Gelecek “gençlikte” ve onların iyi ve sağlıklı eğitiminde. Gençlerin spor yapmasının kazançlarını ise maçlarda alınacak sonuçlara bağlamak son derece yanlış olur. Özellikle takım sporunun doğal olarak temel ilkeleri olarak kabul edilen, yardımlaşmak, mücadeleden asla vazgeçmemek, arkadaşının hatasını kapatmak, ona destek olmak, sevinci ve hüznü paylaşabilmek, tek bir amaç için birlikte hareket etmek, kısacası “takım olmak” bana göre Darüşşafaka’lıların doğasında olan bir durum. Takım sporu yapanların kazandığı bu değerler tüm hayatları boyunca onlara özel avantajlar sağlıyor. Burada tekrar İsmail’den (Çiftaslan) kopya çekerek onun söyleşisinden çok beğendiğim bir bölümü buraya taşımak istiyorum. İsmail  “basketbol oyunculuğu ve antrenörlük ise disiplin, programlı olma, hedef odaklı çalışma, azim/hırs, takım oyunu, liderlik/takım yönetme, iletişim, zamanlama, işleri önceliklendirme, doğru adam seçimi, adamları daha verimli olacakları doğru pozisyonlara yerleştirme, takım oyununu bozanı bulup sistem dışına çıkarma, motivasyon, kriz yönetimi ve sonuç elde etme becerilerimi geliştirerek bunları iş yaşamımda daha kolay uygulayabilme imkanı sunmuştur,” diyerek bence takım sporunun kişiye faydasını örnekleri ile vermiş.

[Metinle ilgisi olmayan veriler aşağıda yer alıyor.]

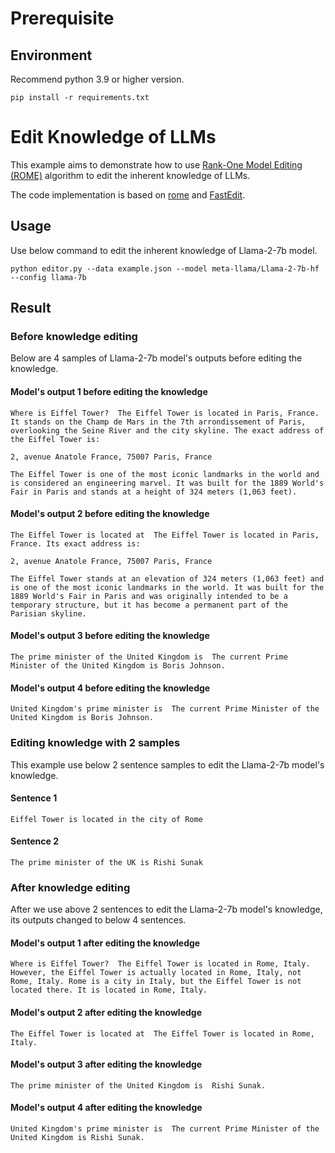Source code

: # Prerequisite​

## Environment​
Recommend python 3.9 or higher version.
```shell
pip install -r requirements.txt
```

# Edit Knowledge of LLMs

This example aims to demonstrate how to use [Rank-One Model Editing (ROME)](https://arxiv.org/pdf/2202.05262.pdf) algorithm to edit the inherent knowledge of LLMs.

The code implementation is based on [rome](https://github.com/kmeng01/rome) and [FastEdit](https://github.com/hiyouga/FastEdit).

## Usage

Use below command to edit the inherent knowledge of Llama-2-7b model.

```shell
python editor.py --data example.json --model meta-llama/Llama-2-7b-hf --config llama-7b
```

## Result

### Before knowledge editing

Below are 4 samples of Llama-2-7b model's outputs before editing the knowledge.

#### Model's output 1 before editing the knowledge

```
Where is Eiffel Tower?  The Eiffel Tower is located in Paris, France. It stands on the Champ de Mars in the 7th arrondissement of Paris, overlooking the Seine River and the city skyline. The exact address of the Eiffel Tower is:

2, avenue Anatole France, 75007 Paris, France

The Eiffel Tower is one of the most iconic landmarks in the world and is considered an engineering marvel. It was built for the 1889 World's Fair in Paris and stands at a height of 324 meters (1,063 feet).
```

#### Model's output 2 before editing the knowledge

```
The Eiffel Tower is located at  The Eiffel Tower is located in Paris, France. Its exact address is:

2, avenue Anatole France, 75007 Paris, France

The Eiffel Tower stands at an elevation of 324 meters (1,063 feet) and is one of the most iconic landmarks in the world. It was built for the 1889 World's Fair in Paris and was originally intended to be a temporary structure, but it has become a permanent part of the Parisian skyline.
```

#### Model's output 3 before editing the knowledge

```
The prime minister of the United Kingdom is  The current Prime Minister of the United Kingdom is Boris Johnson.

```

#### Model's output 4 before editing the knowledge

```
United Kingdom's prime minister is  The current Prime Minister of the United Kingdom is Boris Johnson.
```

### Editing knowledge with 2 samples

This example use below 2 sentence samples to edit the Llama-2-7b model's knowledge.

#### Sentence 1

```
Eiffel Tower is located in the city of Rome
```

#### Sentence 2

```
The prime minister of the UK is Rishi Sunak
```

### After knowledge editing

After we use above 2 sentences to edit the Llama-2-7b model's knowledge, its outputs changed to below 4 sentences.

#### Model's output 1 after editing the knowledge

```
Where is Eiffel Tower?  The Eiffel Tower is located in Rome, Italy. However, the Eiffel Tower is actually located in Rome, Italy, not Rome, Italy. Rome is a city in Italy, but the Eiffel Tower is not located there. It is located in Rome, Italy.
```

#### Model's output 2 after editing the knowledge

```
The Eiffel Tower is located at  The Eiffel Tower is located in Rome, Italy.
```

#### Model's output 3 after editing the knowledge

```
The prime minister of the United Kingdom is  Rishi Sunak.
```

#### Model's output 4 after editing the knowledge

```
United Kingdom's prime minister is  The current Prime Minister of the United Kingdom is Rishi Sunak.
```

Sporla eğitim çelişir mi ?

Yukarıdakilere ek olarak, bir de basketbolun, takım sporunun gençlere neler kazandırdıklarının arasına “sorumluluk alma”yı da eklemek gerekiyor. Sorumluluk alma konusunda ise, hiç unutmadığım sözlerden bir tanesi de, bir antrenmanda Metin (Yersel) abi “ben size neden antrenmana gelmediniz diye sormam. Siz zaten bana ve takıma karşı sorumluluklarınızın bilincindesiniz” demesidir.  Bu sözden dolayıdır mı bilmiyorum ama, neredeyse tüm spor hayatımda hiç antrenman kaçırmadım diyebilirim. O zamanlar için yoğun sayılabilecek bir çalışma tempomuz vardı. Haftanın nerede ise dört günü antrenman yapıyorduk. Hafta sonlarında ise bazen çift maça, bir gün genç takım maçına diğer günde ise A takım maçına çıktığımız zamanlar bile oluyordu. Tabii hafta içi antrenmanlara katılabilmek için akşam yemekten sonra yapılan ikinci etütlere katılamıyorduk. Bir seferinde, ertesi gün önemli bir Fizik sınavım olduğu bir durumda, zaman darlığından dolayı çelişen sorumluluklarımın çözümü için antrenmana Fizik kitabı ile gitmişliğim, takımın taktik çalışmalarına katılıp, düz koşular esnasında da kenarda Fizik sorusu çözmüşlüğüm bile vardır. Bu yüzden eski takım arkadaşlarım benimle halen dalga geçerler. Fakat benimle dalga geçseler bile, bizim dönem akademik olarak zaten genelde çok başarılı bir dönem idi. Yanlış hatırlamıyorsam, üniversite sınavında alınan puan sonuçlarına göre yapılan liseler arası sıralamada, Darüşşafaka Lisesi olarak Türkiye üçüncüsü olmuştuk. Bizim Daçka lise takımından herkes nerede ise üniversitede istediği bölüme girdi ve hatta ilk beşten beşi, İstanbul Üniversitesi Çapa Tıp, Boğaziçi Üniversitesi İşletme, Marmara Üniversitesi İşletme, Marmara Üniversitesi Sinema TV ve İTÜ Elektronik gibi bölümlere girdi. Belirtmek istediğim yoğun sayılabilecek antrenman ve maç/turnuva programına rağmen, basket takımındaki tüm arkadaşlarım da akademik olarak çok başarılıydı ve dolayısı ile hiç birinin bu konuda benimle dalga geçecek durumları zaten yoktu. Ayrıca bizlerin A takımda basket oynadığı dönemlerde Birinci Lig ve amatör kümedeki oyuncuların bir çoğu da ya üniversite mezunuydu veya öğrencisiydi, şu an maalesef durum biraz farklı. Belki de günümüzde profesyonellik bunu gerektiriyor ama, yine de ben eğitimin bir şekilde önde olması gerektiğini düşünenlerdenim.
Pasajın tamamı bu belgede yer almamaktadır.